→ **Task statement**
Apart from any images, the entries are to be output exactly.

→ **Extracted information**
*** Block opens ***

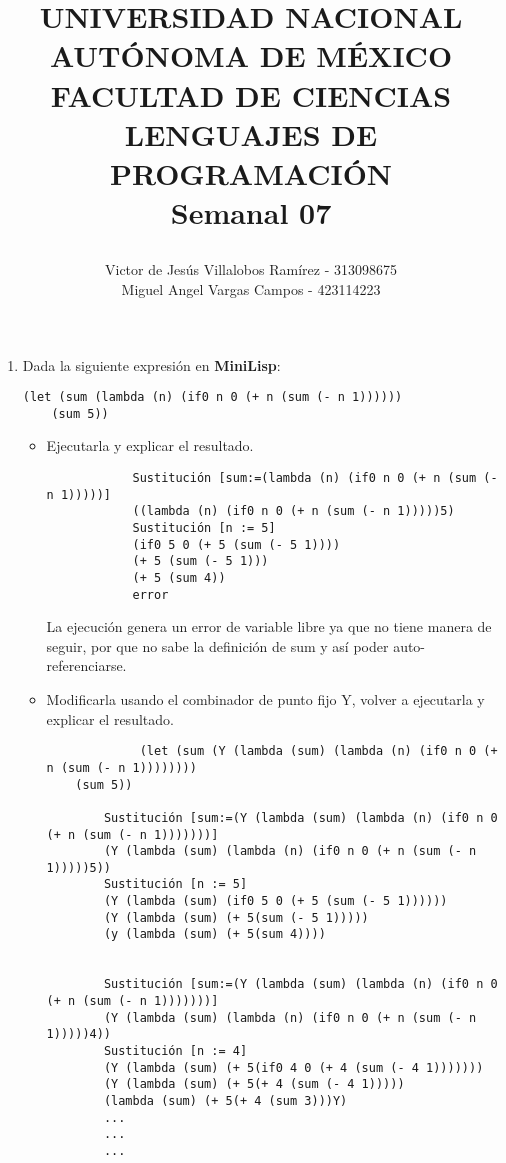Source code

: \documentclass[12pt,letterpaper]{article}
\title{
		\vspace{-0.7in} 	
		\usefont{OT1}{bch}{b}{n}
		
		\begin{minipage}{3cm}
        \vspace{-0.5in} 	
    	\begin{center}
    	\end{center}
    \end{minipage}\hfill
    \begin{minipage}{10.7cm}
    	\begin{center}

\normalfont \normalsize \textsc{UNIVERSIDAD NACIONAL AUTÓNOMA DE MÉXICO \\ FACULTAD DE CIENCIAS \\ LENGUAJES DE PROGRAMACIÓN } \\
		\huge Semanal 07

    	\end{center}
     
    \end{minipage}\hfill
    \begin{minipage}{3.2cm}
    \vspace{-0.5in} 
    	\begin{center}
    	\end{center}
    \end{minipage}

\author{Victor de Jesús Villalobos Ramírez - 313098675 \\ Miguel Angel Vargas Campos - 423114223}
\date{}

}
\begin{document}
\maketitle

\begin{enumerate}
    \item Dada la siguiente expresión en \textbf{MiniLisp}:
\begin{verbatim}
(let (sum (lambda (n) (if0 n 0 (+ n (sum (- n 1))))))
    (sum 5))
\end{verbatim}
    \begin{itemize}
        \item Ejecutarla y explicar el resultado.
        \begin{verbatim}
            Sustitución [sum:=(lambda (n) (if0 n 0 (+ n (sum (- n 1)))))]
            ((lambda (n) (if0 n 0 (+ n (sum (- n 1)))))5)
            Sustitución [n := 5]
            (if0 5 0 (+ 5 (sum (- 5 1)))) 
            (+ 5 (sum (- 5 1))) 
            (+ 5 (sum 4))
            error

        \end{verbatim}

         La ejecución genera un error de variable libre ya que no tiene manera de seguir, por que no sabe la definición de sum y así poder auto-referenciarse. \\ 
        
        \item Modificarla usando el combinador de punto fijo Y, volver a ejecutarla y explicar el resultado.
         \begin{verbatim}
             (let (sum (Y (lambda (sum) (lambda (n) (if0 n 0 (+ n (sum (- n 1))))))))
    (sum 5))

        Sustitución [sum:=(Y (lambda (sum) (lambda (n) (if0 n 0 (+ n (sum (- n 1)))))))]
        (Y (lambda (sum) (lambda (n) (if0 n 0 (+ n (sum (- n 1)))))5))
        Sustitución [n := 5]
        (Y (lambda (sum) (if0 5 0 (+ 5 (sum (- 5 1))))))
        (Y (lambda (sum) (+ 5(sum (- 5 1)))))
        (y (lambda (sum) (+ 5(sum 4))))
        

        Sustitución [sum:=(Y (lambda (sum) (lambda (n) (if0 n 0 (+ n (sum (- n 1)))))))]
        (Y (lambda (sum) (lambda (n) (if0 n 0 (+ n (sum (- n 1)))))4))
        Sustitución [n := 4]
        (Y (lambda (sum) (+ 5(if0 4 0 (+ 4 (sum (- 4 1)))))))
        (Y (lambda (sum) (+ 5(+ 4 (sum (- 4 1)))))
        (lambda (sum) (+ 5(+ 4 (sum 3)))Y)
        ...
        ...
        ...


\end{verbatim}
\end{itemize}
\end{enumerate}
\end{document}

*** Block closes ***

→ **Answer below**
Source code

: \documentclass[12pt,letterpaper]{article}
\title{
		\vspace{-0.7in} 	
		\usefont{OT1}{bch}{b}{n}
		
		\begin{minipage}{3cm}
        \vspace{-0.5in} 	
    	\begin{center}
    	\end{center}
    \end{minipage}\hfill
    \begin{minipage}{10.7cm}
    	\begin{center}

\normalfont \normalsize \textsc{UNIVERSIDAD NACIONAL AUTÓNOMA DE MÉXICO \\ FACULTAD DE CIENCIAS \\ LENGUAJES DE PROGRAMACIÓN } \\
		\huge Semanal 07

    	\end{center}
     
    \end{minipage}\hfill
    \begin{minipage}{3.2cm}
    \vspace{-0.5in} 
    	\begin{center}
    	\end{center}
    \end{minipage}

\author{Victor de Jesús Villalobos Ramírez - 313098675 \\ Miguel Angel Vargas Campos - 423114223}
\date{}

}
\begin{document}
\maketitle

\begin{enumerate}
    \item Dada la siguiente expresión en \textbf{MiniLisp}:
\begin{verbatim}
(let (sum (lambda (n) (if0 n 0 (+ n (sum (- n 1))))))
    (sum 5))
\end{verbatim}
    \begin{itemize}
        \item Ejecutarla y explicar el resultado.
        \begin{verbatim}
            Sustitución [sum:=(lambda (n) (if0 n 0 (+ n (sum (- n 1)))))]
            ((lambda (n) (if0 n 0 (+ n (sum (- n 1)))))5)
            Sustitución [n := 5]
            (if0 5 0 (+ 5 (sum (- 5 1)))) 
            (+ 5 (sum (- 5 1))) 
            (+ 5 (sum 4))
            error

        \end{verbatim}

         La ejecución genera un error de variable libre ya que no tiene manera de seguir, por que no sabe la definición de sum y así poder auto-referenciarse. \\ 
        
        \item Modificarla usando el combinador de punto fijo Y, volver a ejecutarla y explicar el resultado.
         \begin{verbatim}
             (let (sum (Y (lambda (sum) (lambda (n) (if0 n 0 (+ n (sum (- n 1))))))))
    (sum 5))

        Sustitución [sum:=(Y (lambda (sum) (lambda (n) (if0 n 0 (+ n (sum (- n 1)))))))]
        (Y (lambda (sum) (lambda (n) (if0 n 0 (+ n (sum (- n 1)))))5))
        Sustitución [n := 5]
        (Y (lambda (sum) (if0 5 0 (+ 5 (sum (- 5 1))))))
        (Y (lambda (sum) (+ 5(sum (- 5 1)))))
        (y (lambda (sum) (+ 5(sum 4))))
        

        Sustitución [sum:=(Y (lambda (sum) (lambda (n) (if0 n 0 (+ n (sum (- n 1)))))))]
        (Y (lambda (sum) (lambda (n) (if0 n 0 (+ n (sum (- n 1)))))4))
        Sustitución [n := 4]
        (Y (lambda (sum) (+ 5(if0 4 0 (+ 4 (sum (- 4 1)))))))
        (Y (lambda (sum) (+ 5(+ 4 (sum (- 4 1)))))
        (lambda (sum) (+ 5(+ 4 (sum 3)))Y)
        ...
        ...
        ...


\end{verbatim}
\end{itemize}
\end{enumerate}
\end{document}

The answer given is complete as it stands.